[Opening Entries provided section]

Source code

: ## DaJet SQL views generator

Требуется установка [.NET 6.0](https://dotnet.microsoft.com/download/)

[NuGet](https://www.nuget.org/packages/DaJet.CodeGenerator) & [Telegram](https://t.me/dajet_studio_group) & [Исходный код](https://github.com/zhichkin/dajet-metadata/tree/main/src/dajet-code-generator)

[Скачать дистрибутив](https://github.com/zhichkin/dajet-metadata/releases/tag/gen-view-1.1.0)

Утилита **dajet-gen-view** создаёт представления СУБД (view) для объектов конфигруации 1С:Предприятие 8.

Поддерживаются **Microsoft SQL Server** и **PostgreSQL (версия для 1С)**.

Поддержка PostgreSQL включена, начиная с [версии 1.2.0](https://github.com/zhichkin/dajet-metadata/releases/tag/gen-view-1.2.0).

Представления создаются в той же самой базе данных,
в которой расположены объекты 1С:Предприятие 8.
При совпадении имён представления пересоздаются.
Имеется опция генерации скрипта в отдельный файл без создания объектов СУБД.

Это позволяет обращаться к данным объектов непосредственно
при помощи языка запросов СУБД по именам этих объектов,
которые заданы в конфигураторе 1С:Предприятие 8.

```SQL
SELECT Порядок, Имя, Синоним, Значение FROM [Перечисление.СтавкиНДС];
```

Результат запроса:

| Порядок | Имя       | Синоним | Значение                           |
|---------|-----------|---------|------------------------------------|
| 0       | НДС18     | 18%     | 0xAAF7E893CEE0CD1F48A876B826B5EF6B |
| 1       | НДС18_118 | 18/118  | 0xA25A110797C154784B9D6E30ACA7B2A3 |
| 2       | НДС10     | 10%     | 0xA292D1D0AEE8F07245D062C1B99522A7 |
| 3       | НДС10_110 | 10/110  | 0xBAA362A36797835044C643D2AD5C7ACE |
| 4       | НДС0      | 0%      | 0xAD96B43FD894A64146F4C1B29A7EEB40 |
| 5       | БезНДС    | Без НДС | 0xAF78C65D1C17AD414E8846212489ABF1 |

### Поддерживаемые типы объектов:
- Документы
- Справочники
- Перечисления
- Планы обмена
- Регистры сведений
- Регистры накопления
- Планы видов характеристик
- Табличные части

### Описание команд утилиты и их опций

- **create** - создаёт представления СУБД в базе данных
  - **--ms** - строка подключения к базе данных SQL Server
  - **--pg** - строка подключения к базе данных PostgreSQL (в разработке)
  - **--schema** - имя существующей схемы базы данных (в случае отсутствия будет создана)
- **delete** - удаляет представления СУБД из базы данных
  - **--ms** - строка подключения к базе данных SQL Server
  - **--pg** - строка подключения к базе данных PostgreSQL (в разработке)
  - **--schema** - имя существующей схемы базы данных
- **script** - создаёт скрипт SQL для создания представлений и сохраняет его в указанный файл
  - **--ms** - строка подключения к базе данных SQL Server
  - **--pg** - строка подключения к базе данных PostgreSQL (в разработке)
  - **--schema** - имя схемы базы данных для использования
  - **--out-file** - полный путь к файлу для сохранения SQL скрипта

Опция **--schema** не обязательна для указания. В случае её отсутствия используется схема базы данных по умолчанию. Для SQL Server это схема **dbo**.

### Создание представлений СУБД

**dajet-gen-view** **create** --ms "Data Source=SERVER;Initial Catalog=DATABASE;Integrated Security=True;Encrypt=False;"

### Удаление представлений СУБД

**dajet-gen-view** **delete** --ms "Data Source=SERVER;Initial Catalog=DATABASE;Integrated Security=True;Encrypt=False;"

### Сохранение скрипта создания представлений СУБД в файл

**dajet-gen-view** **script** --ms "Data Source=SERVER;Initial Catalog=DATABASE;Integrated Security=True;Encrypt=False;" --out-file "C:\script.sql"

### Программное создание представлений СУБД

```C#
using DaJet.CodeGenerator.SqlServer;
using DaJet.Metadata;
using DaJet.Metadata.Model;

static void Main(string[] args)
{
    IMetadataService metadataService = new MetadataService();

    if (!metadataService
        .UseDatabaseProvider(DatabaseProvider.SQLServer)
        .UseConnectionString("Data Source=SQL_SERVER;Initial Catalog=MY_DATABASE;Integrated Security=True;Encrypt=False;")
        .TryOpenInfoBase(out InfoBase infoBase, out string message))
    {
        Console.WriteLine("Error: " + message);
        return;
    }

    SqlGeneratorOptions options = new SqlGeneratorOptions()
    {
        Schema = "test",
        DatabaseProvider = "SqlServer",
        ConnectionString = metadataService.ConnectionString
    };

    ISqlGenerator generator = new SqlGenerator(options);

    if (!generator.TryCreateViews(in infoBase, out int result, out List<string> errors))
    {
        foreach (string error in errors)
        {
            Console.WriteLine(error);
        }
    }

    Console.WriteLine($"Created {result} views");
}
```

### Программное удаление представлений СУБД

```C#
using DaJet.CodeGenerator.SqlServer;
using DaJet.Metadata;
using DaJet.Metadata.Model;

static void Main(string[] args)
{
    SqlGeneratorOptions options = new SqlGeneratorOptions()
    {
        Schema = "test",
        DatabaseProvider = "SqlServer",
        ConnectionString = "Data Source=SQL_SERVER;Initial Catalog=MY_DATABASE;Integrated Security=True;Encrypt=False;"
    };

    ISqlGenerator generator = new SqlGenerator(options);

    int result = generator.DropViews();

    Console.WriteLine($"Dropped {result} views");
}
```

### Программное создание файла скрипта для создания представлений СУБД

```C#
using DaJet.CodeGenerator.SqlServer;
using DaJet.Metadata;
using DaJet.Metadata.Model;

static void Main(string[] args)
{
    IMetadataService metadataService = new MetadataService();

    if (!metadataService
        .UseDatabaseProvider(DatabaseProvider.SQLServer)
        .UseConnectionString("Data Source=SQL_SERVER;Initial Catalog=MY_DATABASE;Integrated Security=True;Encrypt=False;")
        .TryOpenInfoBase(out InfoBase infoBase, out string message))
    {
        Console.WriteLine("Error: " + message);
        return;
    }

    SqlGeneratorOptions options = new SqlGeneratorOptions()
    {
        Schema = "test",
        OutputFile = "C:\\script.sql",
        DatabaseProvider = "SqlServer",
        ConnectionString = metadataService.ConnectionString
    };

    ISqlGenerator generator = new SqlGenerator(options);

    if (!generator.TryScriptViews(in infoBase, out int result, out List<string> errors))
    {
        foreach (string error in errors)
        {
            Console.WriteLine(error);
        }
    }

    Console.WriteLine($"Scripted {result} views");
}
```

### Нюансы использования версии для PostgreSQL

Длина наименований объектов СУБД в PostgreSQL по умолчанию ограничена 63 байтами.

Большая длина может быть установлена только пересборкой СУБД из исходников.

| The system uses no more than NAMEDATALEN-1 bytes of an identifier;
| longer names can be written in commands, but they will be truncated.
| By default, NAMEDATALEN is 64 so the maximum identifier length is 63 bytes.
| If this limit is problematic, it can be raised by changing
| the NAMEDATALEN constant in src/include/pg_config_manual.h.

[Closing Entries provided section]

Repeat exactly, and only, the run of lines from the start of the material above through the line that holds "Утилита **dajet-gen-view** создаёт".

Source code

: ## DaJet SQL views generator

Требуется установка [.NET 6.0](https://dotnet.microsoft.com/download/)

[NuGet](https://www.nuget.org/packages/DaJet.CodeGenerator) & [Telegram](https://t.me/dajet_studio_group) & [Исходный код](https://github.com/zhichkin/dajet-metadata/tree/main/src/dajet-code-generator)

[Скачать дистрибутив](https://github.com/zhichkin/dajet-metadata/releases/tag/gen-view-1.1.0)

Утилита **dajet-gen-view** создаёт представления СУБД (view) для объектов конфигруации 1С:Предприятие 8.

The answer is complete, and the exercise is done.